I think we are using different definitions of realistic. If you take the meaning that realistic is that the world should be as in our Middle Ages you are right, if you take realistic as showing how things would a more practical look at how the world of GoT would be I think the above does not really matter.
On the other hand, not having strong religious feelings was also pretty common in the Asian history. Especially in China.
I thought GRRM was trying to set up a fictional European Middle Ages, at least in Westeros?

In any case, his depiction of "Asian" nomadic cultures is hilariously unrealistic as well. I recommend ACOUP's chapters on the Dothraki; their culture doesn't fit anything from the real-world, be it Huns, Mongols or Native Americans, all quoted by GRRM as references (so it's valid to mention if he misused them).

Someone mentioned GRRM seems to be using stereotype, not reality, as reference! Which is fine and dandy, except GRRM claimed he was aiming for realism...

> I thought GRRM was trying to set up a fictional European Middle Ages, at least in Westeros?

Sure. I'm just noting that having cultures that don't care too much about religion is not unprecedented in the actual history.

But what does this have to do with whether the fictional world of "A Song of Ice and Fire" is more or less realistic in their depiction of "medieval society" [1] than the epic romances that came before, and that he compares to "Disneyland Middle Ages"? [1, again].

We are discussing GRRM's fictional depiction of a "realistic" middle ages, with a focus on Europe but some side-dishes of Asian steppe cultures -- which according to ACOUP he also gets wrong. Which wouldn't matter if GRRM didn't assert his depiction was more realistic!

----

[1] George Martin's words.

That seems to contradict my understanding of Chinese history and culture. Historically they seem to be strongly spiritual like any people, and government support for religions. I admit most of exposure is from literature and not much more. Could you elaborate on the point?
I think their spirituality is more about mysticism rather than the apparatus of organized (and politicized) churches run by humans. There's not some huge clerical institution vying for power against the state, just a general background noise about the heavens and the ancestors and the such.

Even with the influence of Buddhism, that was only tolerated as a philosophical system of self improvement. When the Dalai Llama became an actual political threat, he was replaced with a puppet.

Modern China is pretty much an atheist state that is pretty religion unfriendly, but I think that's a lasting consequence of the Cultural Revolution and not something from their older history.

Maybe the absence of a strong unified church which is separate(-ish) from a strong state, as the Catholic church related to European states? Like, there were religious institutions in classical Chinese civilization; the government did participate in it ("the role of the emperor is to maintain harmony between heaven and earth, he rules with the mandate of Heaven" etc); there was lots of "worshippy activities" in temple-ish buildings; the closest things to "official religion" were a bit syncretic but Christianity was also pretty syncretic in origin just presented later as something fully formed in unity; mythology overlapped with history in that mythological power structures resembled real power structures and government etc. One big difference seems to be the absence of Christian-style religious services in which a large audience listens to a preacher / regularly participates in a long shared ritual like Mass, but this is from the anecdotal perspective of comparing (very little) experience in modern Catholic churches vs received information and visiting historical sites in China
China did not have a unified religion, or even a unified pantheon.

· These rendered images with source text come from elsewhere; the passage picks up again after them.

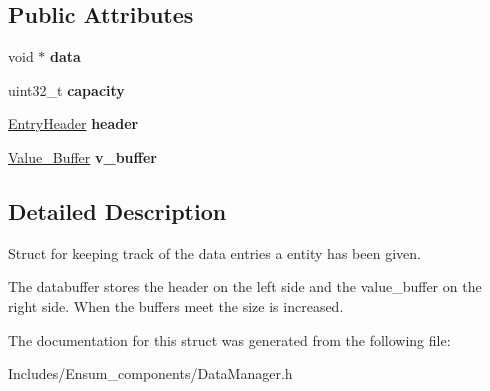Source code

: \subsection*{Public Attributes}
\begin{DoxyCompactItemize}
\item 
void $\ast$ {\bfseries data}\hypertarget{struct_ensum_1_1_components_1_1_data_manager_1_1_data_buffer_a9297555e082ec773d4e49060df1c6a91}{}\label{struct_ensum_1_1_components_1_1_data_manager_1_1_data_buffer_a9297555e082ec773d4e49060df1c6a91}

\item 
uint32\+\_\+t {\bfseries capacity}\hypertarget{struct_ensum_1_1_components_1_1_data_manager_1_1_data_buffer_a11b7c9123c55ad06806011412b6617f4}{}\label{struct_ensum_1_1_components_1_1_data_manager_1_1_data_buffer_a11b7c9123c55ad06806011412b6617f4}

\item 
\hyperlink{struct_ensum_1_1_components_1_1_data_manager_1_1_entry_header}{Entry\+Header} {\bfseries header}\hypertarget{struct_ensum_1_1_components_1_1_data_manager_1_1_data_buffer_a49547b879ac0083ade12a7488c1b74d9}{}\label{struct_ensum_1_1_components_1_1_data_manager_1_1_data_buffer_a49547b879ac0083ade12a7488c1b74d9}

\item 
\hyperlink{struct_ensum_1_1_components_1_1_data_manager_1_1_value___buffer}{Value\+\_\+\+Buffer} {\bfseries v\+\_\+buffer}\hypertarget{struct_ensum_1_1_components_1_1_data_manager_1_1_data_buffer_a08464c56ea3a4a5fc34b3cb87534fbe0}{}\label{struct_ensum_1_1_components_1_1_data_manager_1_1_data_buffer_a08464c56ea3a4a5fc34b3cb87534fbe0}

\end{DoxyCompactItemize}


\subsection{Detailed Description}
Struct for keeping track of the data entries a entity has been given. 

The databuffer stores the header on the left side and the value\+\_\+buffer on the right side. When the buffers meet the size is increased. 

The documentation for this struct was generated from the following file\+:\begin{DoxyCompactItemize}
\item 
Includes/\+Ensum\+\_\+components/Data\+Manager.\+h\end{DoxyCompactItemize}
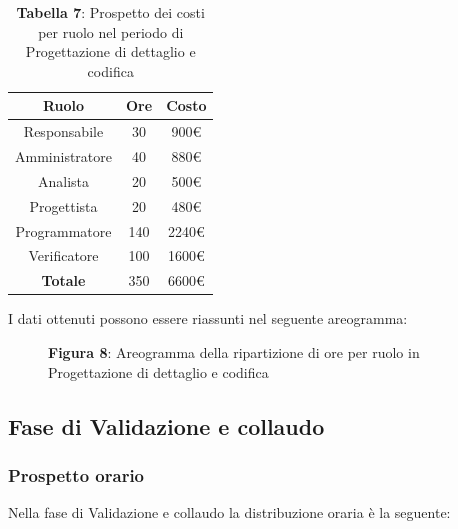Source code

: \begin{table}[H]
	\centering
	\renewcommand{\arraystretch}{1.5}
	\begin{tabular}{|c|c|c|}
		\hline
		\rowcolor{lighter-grayer}
Ruolo & Ore & Costo \\ \hline
Responsabile & 30 & 900\euro \\ \hline
Amministratore & 40 & 880\euro \\ \hline
Analista & 20 & 500\euro \\ \hline
Progettista & 20 & 480\euro \\ \hline
Programmatore & 140 & 2240\euro \\ \hline
Verificatore & 100 & 1600\euro \\ \hline
\textbf{Totale} & 350 & 6600\euro \\ \hline
	\end{tabular}
	\caption*{\textbf{Tabella 7}: Prospetto dei costi per ruolo nel periodo di Progettazione di dettaglio e codifica\\}
\end{table}

I dati ottenuti possono essere riassunti nel seguente areogramma:


\begin{figure}[H]
	\centering
	\caption*{\textbf{Figura 8}: Areogramma della ripartizione di ore per ruolo in Progettazione di dettaglio e codifica}
	\label{fig:Figura10}
\end{figure}

\subsection{Fase di Validazione e collaudo}
\subsubsection{Prospetto orario}
Nella fase di Validazione e collaudo la distribuzione oraria è la seguente:


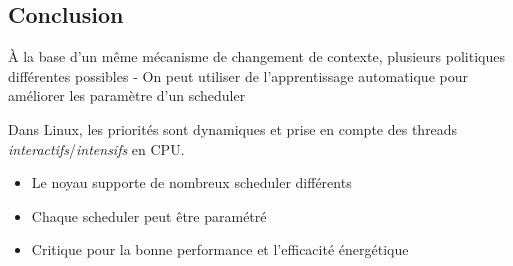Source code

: \subsection{Conclusion}\label{conclusion}

À la base d'un même mécanisme de changement de contexte, plusieurs
politiques différentes possibles - On peut utiliser de l'apprentissage
automatique pour améliorer les paramètre d'un scheduler

Dans Linux, les priorités sont dynamiques et prise en compte des threads
\emph{interactifs}/\emph{intensifs} en CPU.

\begin{itemize}
\tightlist
\item
  Le noyau supporte de nombreux scheduler différents
\item
  Chaque scheduler peut être paramétré
\item
  Critique pour la bonne performance et l'efficacité énergétique
\end{itemize}
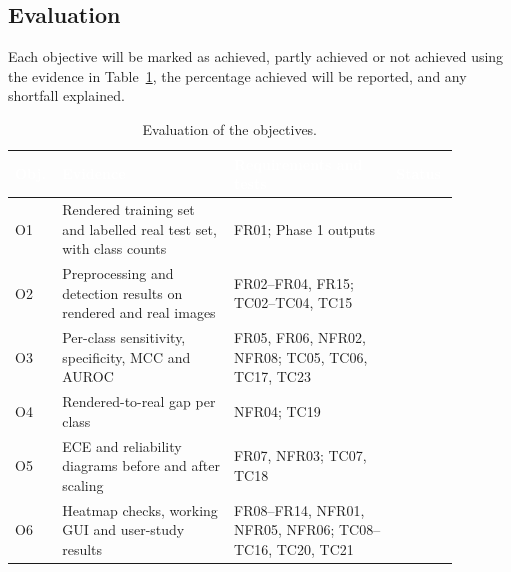 \subsection{Evaluation}
\label{sec:eval}

Each objective will be marked as achieved, partly achieved or not achieved using the evidence in Table~\ref{tab:obj-eval}, the percentage achieved will be reported, and any shortfall explained.

\begin{table}[H]
  \centering
  \footnotesize
  \setlength{\arrayrulewidth}{0.8pt}
  \renewcommand{\arraystretch}{1.12}
  \caption{Evaluation of the objectives.}
  \label{tab:obj-eval}
  \begin{tabular}{|p{0.07\linewidth}|p{0.36\linewidth}|p{0.34\linewidth}|p{0.11\linewidth}|}
    \hline
    \rowcolor{cyan!90!black}
    \textcolor{white}{\textbf{Obj.}} & \textcolor{white}{\textbf{Evidence}} &
    \textcolor{white}{\textbf{Requirements and tests}} & \textcolor{white}{\textbf{Status}} \\
    \hline
    O1 & Rendered training set and labelled real test set, with class counts & FR01; Phase 1 outputs & \\
    \hline
    O2 & Preprocessing and detection results on rendered and real images & FR02--FR04, FR15; TC02--TC04, TC15 & \\
    \hline
    O3 & Per-class sensitivity, specificity, MCC and AUROC & FR05, FR06, NFR02, NFR08; TC05, TC06, TC17, TC23 & \\
    \hline
    O4 & Rendered-to-real gap per class & NFR04; TC19 & \\
    \hline
    O5 & ECE and reliability diagrams before and after scaling & FR07, NFR03; TC07, TC18 & \\
    \hline
    O6 & Heatmap checks, working GUI and user-study results & FR08--FR14, NFR01, NFR05, NFR06; TC08--TC16, TC20, TC21 & \\
    \hline
  \end{tabular}
\end{table}

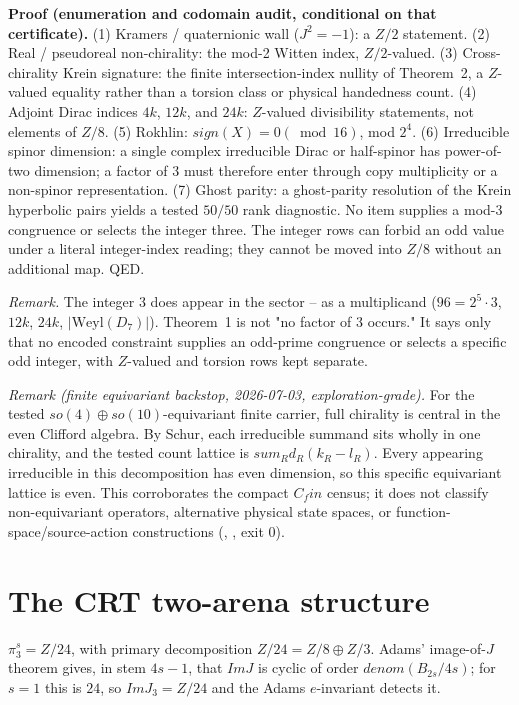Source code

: \documentclass[11pt]{article}
\theoremstyle{remark}
\begin{document}
\textbf{Proof (enumeration and codomain audit, conditional on that certificate).} (1) Kramers / quaternionic wall ($J^2 = -1$): a $Z/2$ statement. (2) Real / pseudoreal non-chirality: the mod-2 Witten index, $Z/2$-valued. (3) Cross-chirality Krein signature: the finite intersection-index nullity of Theorem~2, a $Z$-valued equality rather than a torsion class or physical handedness count. (4) Adjoint Dirac indices $4k$, $12k$, and $24k$: $Z$-valued divisibility statements, not elements of $Z/8$. (5) Rokhlin: $sign(X) = 0 (\bmod 16)$, mod $2^4$. (6) Irreducible spinor dimension: a single complex irreducible Dirac or half-spinor has power-of-two dimension; a factor of 3 must therefore enter through copy multiplicity or a non-spinor representation. (7) Ghost parity: a ghost-parity resolution of the Krein hyperbolic pairs yields a tested $50/50$ rank diagnostic. No item supplies a mod-3 congruence or selects the integer three. The integer rows can forbid an odd value under a literal integer-index reading; they cannot be moved into $Z/8$ without an additional map. QED.

\emph{Remark.} The integer 3 does appear in the sector -- as a multiplicand ($96 = 2^5 \cdot 3$, $12k$, $24k$, $\lvert\mathrm{Weyl}(D_7)\rvert$). Theorem~1 is not "no factor of 3 occurs." It says only that no encoded constraint supplies an odd-prime congruence or selects a specific odd integer, with $Z$-valued and torsion rows kept separate.

\emph{Remark (finite equivariant backstop, 2026-07-03, exploration-grade).} For the tested $so(4) \oplus so(10)$-equivariant finite carrier, full chirality is central in the even Clifford algebra. By Schur, each irreducible summand sits wholly in one chirality, and the tested count lattice is ${ sum_R d_R (k_R - l_R) }$. Every appearing irreducible in this decomposition has even dimension, so this specific equivariant lattice is even. This corroborates the compact $C_fin$ census; it does not classify non-equivariant operators, alternative physical state spaces, or function-space/source-action constructions (, , exit 0).

\section{The CRT two-arena structure}
$\pi_3^s = Z/24$, with primary decomposition $Z/24 = Z/8 \oplus Z/3$. Adams' image-of-$J$ theorem gives, in stem $4s-1$, that $Im J$ is cyclic of order $denom(B_{2s}/4s)$; for $s=1$ this is $24$, so $Im J_3 = Z/24$ and the Adams $e$-invariant detects it.
\end{document}
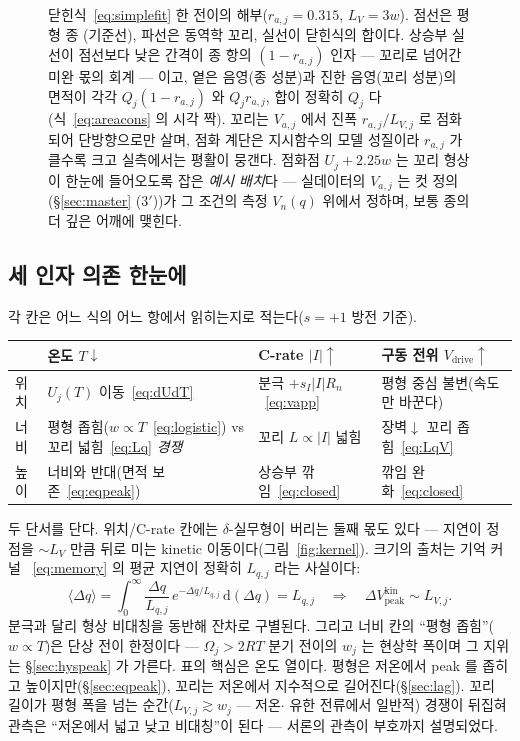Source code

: \documentclass[11pt,a4paper]{article}
\newcommand{\dd}{\mathrm{d}}
\newcommand{\drive}{\mathrm{drive}}
\newcommand{\peak}{\mathrm{peak}}
\begin{document}
\begin{figure}[t]
\caption{닫힌식~\eqref{eq:simplefit} 한 전이의 해부($r_{a,j}=0.315$, $L_V=3w$). 점선은 평형 종
(기준선), 파선은 동역학 꼬리, 실선이 닫힌식의 합이다. 상승부 실선이 점선보다 낮은 간격이 종 항의
$(1-r_{a,j})$ 인자 — 꼬리로 넘어간 미완 몫의 회계 — 이고, 옅은 음영(종 성분)과 진한 음영(꼬리 성분)의
면적이 각각 $Q_j(1-r_{a,j})$ 와 $Q_j r_{a,j}$, 합이 정확히 $Q_j$ 다(식~\eqref{eq:areacons} 의 시각
짝). 꼬리는 $V_{a,j}$ 에서 진폭 $r_{a,j}/L_{V,j}$
로 점화되어 단방향으로만 살며, 점화 계단은 지시함수의 모델 성질이라 $r_{a,j}$ 가 클수록 크고 실측에서는
평활이 뭉갠다. 점화점 $U_j+2.25w$ 는 꼬리 형상이 한눈에 들어오도록 잡은 \emph{예시 배치}다 —
실데이터의 $V_{a,j}$ 는 컷 정의(\S\ref{sec:master} (3$'$))가 그 조건의 측정 $V_n(q)$ 위에서
정하며, 보통 종의 더 깊은 어깨에 맺힌다.}
\label{fig:anatomy}
\end{figure}

\subsection{세 인자 의존 한눈에}
각 칸은 어느 식의 어느 항에서 읽히는지로 적는다($s=+1$ 방전 기준).
\begin{center}
\renewcommand{\arraystretch}{1.4}
\begin{tabular}{p{} p{} p{} p{}}
\toprule
 & \textbf{온도 $T\downarrow$} & \textbf{C-rate $|I|\uparrow$} & \textbf{구동 전위 $V_\drive\uparrow$} \\
\midrule
위치 & $U_j(T)$ 이동~\eqref{eq:dUdT} & 분극 $+s_I|I|R_n$~\eqref{eq:vapp} & 평형 중심 불변(속도만 바꾼다) \\
너비 & 평형 좁힘($w\propto T$~\eqref{eq:logistic}) vs 꼬리 넓힘~\eqref{eq:Lq} \emph{경쟁} & 꼬리 $L\propto|I|$ 넓힘 & 장벽$\downarrow$ 꼬리 좁힘~\eqref{eq:LqV} \\
높이 & 너비와 반대(면적 보존~\eqref{eq:eqpeak}) & 상승부 깎임~\eqref{eq:closed} & 깎임 완화~\eqref{eq:closed} \\
\bottomrule
\end{tabular}
\end{center}
두 단서를 단다. 위치/C-rate 칸에는 $\delta$-실무형이 버리는 둘째 몫도 있다 — 지연이 정점을
$\sim L_V$ 만큼 뒤로 미는 kinetic 이동이다(그림~\ref{fig:kernel}). 크기의 출처는 기억 커널
~\eqref{eq:memory} 의 평균 지연이 정확히 $L_{q,j}$ 라는 사실이다:
\begin{equation}
\langle\Delta q\rangle
=\int_0^\infty\frac{\Delta q}{L_{q,j}}\,e^{-\Delta q/L_{q,j}}\,\dd(\Delta q)
=L_{q,j}
\quad\Rightarrow\quad
\Delta V_{\peak}^{\text{kin}}\sim L_{V,j}.
\label{eq:kinshift}
\end{equation}
분극과 달리 형상 비대칭을 동반해 잔차로 구별된다. 그리고 너비 칸의 ``평형 좁힘''($w\propto T$)은 단상 전이 한정이다 —
$\Omega_j>2RT$ 분기 전이의 $w_j$ 는 현상학 폭이며 그 지위는 \S\ref{sec:hyspeak} 가 가른다.
표의 핵심은 온도 열이다. 평형은 저온에서 peak 를 좁히고 높이지만(\S\ref{sec:eqpeak}), 꼬리는 저온에서
지수적으로 길어진다(\S\ref{sec:lag}). 꼬리 길이가 평형 폭을 넘는 순간($L_{V,j}\gtrsim w_j$ — 저온$\cdot$
유한 전류에서 일반적) 경쟁이 뒤집혀 관측은 ``저온에서 넓고 낮고 비대칭''이 된다 — 서론의 관측이 부호까지
설명되었다.
\end{document}

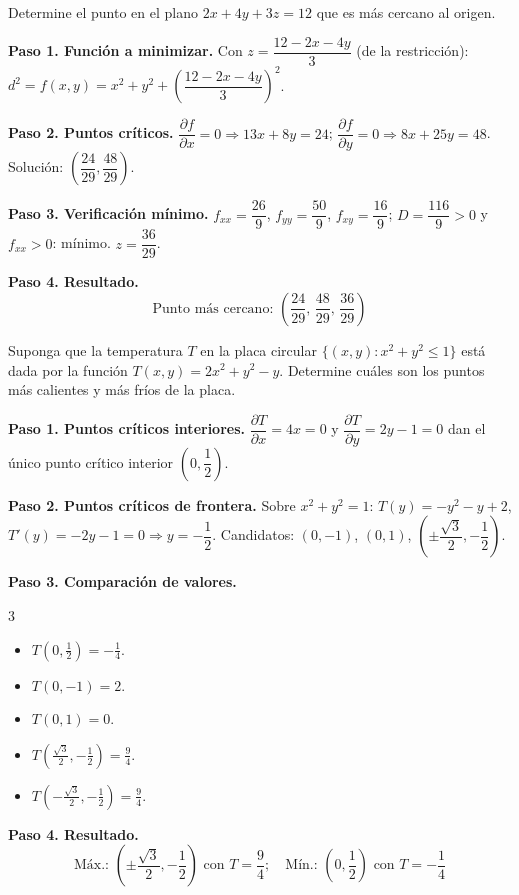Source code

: \begin{prob}
Determine el punto en el plano $2x+4y+3z=12$ que es más cercano al origen.
\begin{myproof}
\textbf{Paso 1. Función a minimizar.}
Con $z=\dfrac{12-2x-4y}{3}$ (de la restricción): $d^2=f(x,y)=x^2+y^2+\left(\dfrac{12-2x-4y}{3}\right)^2$.

\textbf{Paso 2. Puntos críticos.}
$\dfrac{\partial f}{\partial x}=0\Rightarrow 13x+8y=24$; $\dfrac{\partial f}{\partial y}=0\Rightarrow 8x+25y=48$. Solución: $\left(\dfrac{24}{29},\dfrac{48}{29}\right)$.

\textbf{Paso 3. Verificación mínimo.}
$f_{xx}=\dfrac{26}{9}$, $f_{yy}=\dfrac{50}{9}$, $f_{xy}=\dfrac{16}{9}$; $D=\dfrac{116}{9}>0$ y $f_{xx}>0$: mínimo.
$z=\dfrac{36}{29}$.

\textbf{Paso 4. Resultado.}
\[
\boxed{\text{Punto más cercano: }\left(\dfrac{24}{29},\,\dfrac{48}{29},\,\dfrac{36}{29}\right)}
\]
\end{myproof}
\end{prob}
\begin{prob}
Suponga que la temperatura $T$ en la placa circular $\{  (x,y): x^2+y^2\leq 1 \}$ está dada por la función $T(x,y)=2x^2+y^2-y.$ Determine cuáles son los puntos más calientes y más fríos de la placa.
\begin{myproof}
\textbf{Paso 1. Puntos críticos interiores.}
$\dfrac{\partial T}{\partial x}=4x=0$ y $\dfrac{\partial T}{\partial y}=2y-1=0$ dan el único punto crítico interior $\left(0,\dfrac{1}{2}\right)$.

\textbf{Paso 2. Puntos críticos de frontera.}
Sobre $x^2+y^2=1$: $T(y)=-y^2-y+2$, $T'(y)=-2y-1=0\Rightarrow y=-\dfrac{1}{2}$. Candidatos: $(0,-1)$, $(0,1)$, $\left(\pm\dfrac{\sqrt{3}}{2},-\dfrac{1}{2}\right)$.

\textbf{Paso 3. Comparación de valores.}
 \begin{multicols}{3}
 \begin{itemize}
 \item $T\!\left(0,\tfrac{1}{2}\right)=-\tfrac{1}{4}.$
 \item $T\!\left(0,-1\right)=2.$
 \item $T\!\left(0,1\right)=0.$
 \item $T\!\left(\tfrac{\sqrt{3}}{2},-\tfrac{1}{2}\right)=\tfrac{9}{4}.$
 \item $T\!\left(-\tfrac{\sqrt{3}}{2},-\tfrac{1}{2}\right)=\tfrac{9}{4}.$
 \end{itemize}
\end{multicols}

\textbf{Paso 4. Resultado.}
\[
\boxed{\text{Máx.: }\left(\pm\dfrac{\sqrt{3}}{2},-\dfrac{1}{2}\right)\text{ con }T=\dfrac{9}{4};\quad\text{Mín.: }\left(0,\dfrac{1}{2}\right)\text{ con }T=-\dfrac{1}{4}}
\]
\end{myproof}
\end{prob}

Each region had its own sets of gods and traditions. Even the somewhat unified Confucianism is more of a philosophical teaching, and it works just fine alongside the traditional Chinese religions. People understood this and generally were content to leave each over in peace over the religion.

Compare this to Europe and Middle East where people (still!) wage actual holy wars over doctrinal matters.

GRRM's world is closer to China than to Europe in this regard.